Nicolas Petton wrote:
> Well, if we go this path, thisContext will for sure go away. We are
> still thinking about it though, not sure yet which path we'll take :)

It depends. There are solutions to have thisContext as well as speed,
but they are more complicated.

One solution I see boils down to having optimized as well as deoptimized
code. When someone needs thisContext, optimized code path must be
interrupted, stack info collected, and replayed using depotimized code,
which gives you proper context.

This could be implemented for example by putting body of every optimized
method in try/catch and updating local variable $pc to denote where in
the body it actually is. Otherwise, it can stay pretty as it is (for $pc
to be accurate, there needs to be no chaining nor embedding of calls -
every single call needs to be done isolated).

Overall, this imposes very little overhead, except, sadly, local
returns, which get the penalty of catch in every piece of the stack and
rethrowing, instead of today where method without try/catch are ignored.

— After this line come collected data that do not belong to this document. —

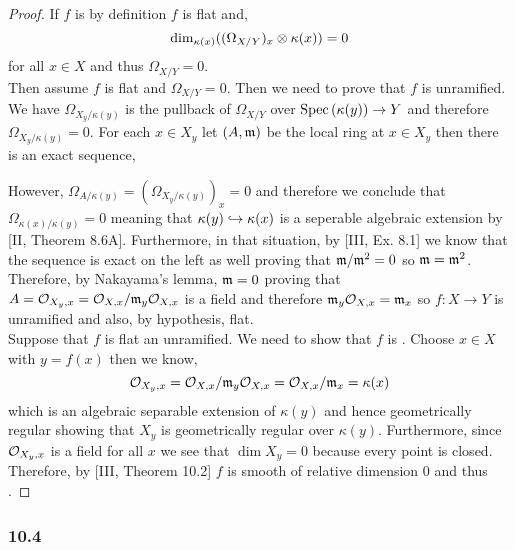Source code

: \documentclass[12pt]{article}
\begin{document}
\begin{proof}
If $f$ is \etale by definition $f$ is flat and,
\[ \dim_{\kappa(x)}((\Omega_{X/Y})_x \otimes \kappa(x)) = 0 \]
for all $x \in X$ and thus $\Omega_{X/Y} = 0$.
\bigskip\\
Then assume $f$ is flat and $\Omega_{X/Y} = 0$. Then we need to prove that $f$ is unramified. We have $\Omega_{X_y / \kappa(y)}$ is the pullback of $\Omega_{X/Y}$ over $\mathrm{Spec}\left( \kappa(y) \right) \to Y$ and therefore $\Omega_{X_y / \kappa(y)} = 0$. For each $x \in X_y$ let $(A, \mathfrak{m})$ be the local ring at $x \in X_y$ then there is an exact sequence,
\begin{center}
\end{center}
However, $\Omega_{A/\kappa(y)} = (\Omega_{X_y / \kappa(y)})_x = 0$ and therefore we conclude that $\Omega_{\kappa(x)/\kappa(y)} = 0$ meaning that $\kappa(y) \hookrightarrow \kappa(x)$ is a seperable algebraic extension by [II, Theorem 8.6A]. Furthermore, in that situation, by [III, Ex. 8.1] we know that the sequence is exact on the left as well proving that $\mathfrak{m} / \mathfrak{m}^2 = 0$ so $\mathfrak{m} = \mathfrak{m}^2$. Therefore, by Nakayama's lemma, $\mathfrak{m} = 0$ proving that $A = \mathcal{O}_{X_y, x} = \mathcal{O}_{X, x} / \mathfrak{m}_y \mathcal{O}_{X, x}$ is a field and therefore $\mathfrak{m}_y \mathcal{O}_{X, x} = \mathfrak{m}_x$ so $f : X \to Y$ is unramified and also, by hypothesis, flat. 
\bigskip\\
Suppose that $f$ is flat an unramified. We need to show that $f$ is \etale. Choose $x \in X$ with $y = f(x)$ then we know,
\[ \mathcal{O}_{X_y, x} = \mathcal{O}_{X, x} / \mathfrak{m}_y \mathcal{O}_{X, x} = \mathcal{O}_{X, x} / \mathfrak{m}_x = \kappa(x) \]
which is an algebraic separable extension of $\kappa(y)$ and hence geometrically regular showing that $X_y$ is geometrically regular over $\kappa(y)$. Furthermore, since $\mathcal{O}_{X_y, x}$ is a field for all $x$ we see that $\dim{X_y} = 0$ because every point is closed. Therefore, by [III, Theorem 10.2] $f$ is smooth of relative dimension $0$ and thus \etale. 
\end{proof}

\subsubsection{10.4}
\end{document}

When thisContext is needed, DeoptimizeRequest is thrown, and in catch
clauses, all local vars including $pc are collected, until it is finally
caught somewhere deep down, and there the deoptimized code is called in
context of the newly collected context.

The deoptimized code will be slow, complicated, but context-friendly, so
it is able to skip already processed part of the code and continue
straight from th3e place of the last call. Thus, the stack is
reconstructed, but now with depoptimized functions in the stack, until
finally thisContext getter is invoked again, but now it succeeds and the
code proceeds.

I think the deoptimized code at the top of the stack _can_ call
optimized code again, there is no need to cripple the speed from that
point on. If that optimized code wants thisContext again, the
DeoptimizeRequest is caught not deep down inside boot.js, but by the
deoptimized/optimized boundary.

The devil is in the details, of course, it is the question is the
replaying idea can work. The big risk I see is that there may be some
values in local vars that would not be reusable after replaying; but
this is only risk when the values are tightly bound to the actual
execution context (like self-reference to the method itself; arguments,
argumants.callee etc.). If these are banned (I'd like to see Amber move
to strict mode), maybe the risk could be avoided.

Herby

> Nico
>
> Denis Kudriashov<[hidden email]>  writes:
>
>> Hello
>>
>> 2012/12/11 Nicolas Petton<[hidden email]>
>>
>>> Herby Vojčík<[hidden email]>  writes:
>>>>> The advantages:
>>>>>
>>>>> - we get the speed of JavaScript as we would compile to straight JS
>>>>>     (yeah!!)
>>>> We sort-of do now. I don't get this.
>>> the message_send branch is a step forward, yes. But the idea was to
>>> remove SmalltalkContext completely. Then we would get the speed of JS.
>>>
>>> Nico
>>>
>> Is it means that resumable exceptions, continuations and other thisContext
>> stuff can't be implemented in Amber?
>>
>> Is it possible to get SmalltakContext configurable? So code which is need
>> it can be compiled specifically.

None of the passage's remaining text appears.